Plain-text document sources:
[Start of section]
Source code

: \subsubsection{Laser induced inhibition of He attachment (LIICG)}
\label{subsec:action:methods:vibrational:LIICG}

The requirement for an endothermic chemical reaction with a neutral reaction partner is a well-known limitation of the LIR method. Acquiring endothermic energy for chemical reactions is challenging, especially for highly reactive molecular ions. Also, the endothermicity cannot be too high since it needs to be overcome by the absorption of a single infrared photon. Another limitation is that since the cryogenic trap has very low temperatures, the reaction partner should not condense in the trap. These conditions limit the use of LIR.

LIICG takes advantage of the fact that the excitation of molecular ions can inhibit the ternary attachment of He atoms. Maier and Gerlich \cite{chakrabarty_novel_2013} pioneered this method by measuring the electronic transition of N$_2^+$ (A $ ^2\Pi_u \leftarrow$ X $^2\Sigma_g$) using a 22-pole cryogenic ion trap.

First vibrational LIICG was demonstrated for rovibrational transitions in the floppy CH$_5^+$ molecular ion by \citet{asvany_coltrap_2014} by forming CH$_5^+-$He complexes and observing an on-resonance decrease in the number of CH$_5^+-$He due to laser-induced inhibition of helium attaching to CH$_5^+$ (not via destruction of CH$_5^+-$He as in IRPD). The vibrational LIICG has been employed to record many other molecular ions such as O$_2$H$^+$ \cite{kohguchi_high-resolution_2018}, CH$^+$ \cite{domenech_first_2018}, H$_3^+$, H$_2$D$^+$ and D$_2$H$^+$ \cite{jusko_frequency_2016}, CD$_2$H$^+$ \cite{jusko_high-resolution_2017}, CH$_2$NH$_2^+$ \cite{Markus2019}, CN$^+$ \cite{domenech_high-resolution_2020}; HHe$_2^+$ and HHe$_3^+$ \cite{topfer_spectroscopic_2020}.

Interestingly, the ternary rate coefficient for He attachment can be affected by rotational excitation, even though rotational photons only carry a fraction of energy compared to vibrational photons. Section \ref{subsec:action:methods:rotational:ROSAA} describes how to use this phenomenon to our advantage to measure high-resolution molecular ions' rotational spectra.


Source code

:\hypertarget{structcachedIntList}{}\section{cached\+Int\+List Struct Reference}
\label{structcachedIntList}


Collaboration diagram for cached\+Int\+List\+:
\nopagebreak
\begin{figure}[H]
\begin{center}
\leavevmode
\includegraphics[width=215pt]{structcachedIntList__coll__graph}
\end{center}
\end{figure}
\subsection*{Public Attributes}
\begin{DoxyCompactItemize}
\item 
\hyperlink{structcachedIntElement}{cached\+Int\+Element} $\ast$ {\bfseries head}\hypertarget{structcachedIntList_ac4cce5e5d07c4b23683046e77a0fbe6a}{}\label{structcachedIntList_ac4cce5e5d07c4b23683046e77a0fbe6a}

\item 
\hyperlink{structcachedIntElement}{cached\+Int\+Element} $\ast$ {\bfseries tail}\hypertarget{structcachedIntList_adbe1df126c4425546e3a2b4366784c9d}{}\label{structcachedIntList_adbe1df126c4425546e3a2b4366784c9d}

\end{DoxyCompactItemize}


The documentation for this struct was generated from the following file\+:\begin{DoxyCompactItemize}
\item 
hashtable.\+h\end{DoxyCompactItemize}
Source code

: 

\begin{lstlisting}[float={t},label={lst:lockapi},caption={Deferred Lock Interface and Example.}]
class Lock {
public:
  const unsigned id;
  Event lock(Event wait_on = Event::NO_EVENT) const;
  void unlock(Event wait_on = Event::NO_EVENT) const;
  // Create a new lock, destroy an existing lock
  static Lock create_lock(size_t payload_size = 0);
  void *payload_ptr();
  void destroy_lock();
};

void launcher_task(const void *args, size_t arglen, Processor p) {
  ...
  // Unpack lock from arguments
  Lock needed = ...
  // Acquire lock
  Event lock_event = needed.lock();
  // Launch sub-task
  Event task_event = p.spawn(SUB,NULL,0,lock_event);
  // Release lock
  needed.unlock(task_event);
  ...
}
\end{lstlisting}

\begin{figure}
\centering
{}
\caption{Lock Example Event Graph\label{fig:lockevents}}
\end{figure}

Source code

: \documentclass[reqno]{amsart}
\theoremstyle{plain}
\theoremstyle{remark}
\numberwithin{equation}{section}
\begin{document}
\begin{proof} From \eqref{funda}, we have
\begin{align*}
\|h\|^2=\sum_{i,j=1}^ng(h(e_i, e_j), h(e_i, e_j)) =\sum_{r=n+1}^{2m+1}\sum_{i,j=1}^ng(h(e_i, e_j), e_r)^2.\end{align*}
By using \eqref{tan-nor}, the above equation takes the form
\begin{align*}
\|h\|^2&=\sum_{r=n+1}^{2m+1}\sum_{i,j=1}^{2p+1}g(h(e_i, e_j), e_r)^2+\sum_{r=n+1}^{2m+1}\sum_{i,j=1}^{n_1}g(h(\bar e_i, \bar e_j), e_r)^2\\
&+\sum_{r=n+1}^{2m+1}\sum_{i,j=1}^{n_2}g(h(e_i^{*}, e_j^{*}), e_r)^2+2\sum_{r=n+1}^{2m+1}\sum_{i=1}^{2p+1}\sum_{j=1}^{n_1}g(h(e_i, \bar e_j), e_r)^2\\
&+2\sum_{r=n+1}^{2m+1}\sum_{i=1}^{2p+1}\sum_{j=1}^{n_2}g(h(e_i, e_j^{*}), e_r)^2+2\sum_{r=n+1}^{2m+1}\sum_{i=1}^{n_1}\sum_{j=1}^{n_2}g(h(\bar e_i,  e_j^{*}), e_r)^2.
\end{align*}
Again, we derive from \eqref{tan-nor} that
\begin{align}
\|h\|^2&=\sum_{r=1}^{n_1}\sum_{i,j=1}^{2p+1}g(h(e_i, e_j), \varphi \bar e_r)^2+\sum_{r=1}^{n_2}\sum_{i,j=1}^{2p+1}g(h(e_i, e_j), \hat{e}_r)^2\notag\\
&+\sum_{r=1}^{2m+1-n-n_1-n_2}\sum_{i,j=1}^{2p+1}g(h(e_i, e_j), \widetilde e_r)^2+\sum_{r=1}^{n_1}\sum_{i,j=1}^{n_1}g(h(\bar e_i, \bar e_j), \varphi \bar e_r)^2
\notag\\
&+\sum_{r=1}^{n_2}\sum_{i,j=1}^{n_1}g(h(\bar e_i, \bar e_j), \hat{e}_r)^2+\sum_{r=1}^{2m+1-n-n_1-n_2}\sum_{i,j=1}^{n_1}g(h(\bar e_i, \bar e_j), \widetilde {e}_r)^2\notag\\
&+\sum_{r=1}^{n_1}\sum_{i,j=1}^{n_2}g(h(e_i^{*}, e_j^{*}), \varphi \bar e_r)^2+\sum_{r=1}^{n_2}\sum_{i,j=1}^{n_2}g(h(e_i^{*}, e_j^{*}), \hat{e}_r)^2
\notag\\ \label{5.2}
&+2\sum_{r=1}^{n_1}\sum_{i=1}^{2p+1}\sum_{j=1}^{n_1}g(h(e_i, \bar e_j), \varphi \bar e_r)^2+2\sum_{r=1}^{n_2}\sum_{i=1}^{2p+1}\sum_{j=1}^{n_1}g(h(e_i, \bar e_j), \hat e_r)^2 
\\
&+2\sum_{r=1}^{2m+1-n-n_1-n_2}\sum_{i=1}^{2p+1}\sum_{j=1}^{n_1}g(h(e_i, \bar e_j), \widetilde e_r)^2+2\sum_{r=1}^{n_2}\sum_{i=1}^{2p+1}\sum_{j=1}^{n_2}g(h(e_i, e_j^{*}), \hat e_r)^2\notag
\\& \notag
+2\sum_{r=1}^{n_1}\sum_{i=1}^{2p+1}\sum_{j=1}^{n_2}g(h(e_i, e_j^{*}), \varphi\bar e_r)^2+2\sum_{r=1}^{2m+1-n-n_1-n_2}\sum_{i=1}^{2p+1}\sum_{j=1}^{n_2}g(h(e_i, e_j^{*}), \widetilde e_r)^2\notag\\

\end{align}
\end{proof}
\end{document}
[End of section]
● **Task description**
List the lines of the records where "equation" occurs.

● **Answer section**
\numberwithin{equation}{section}
By using \eqref{tan-nor}, the above equation takes the form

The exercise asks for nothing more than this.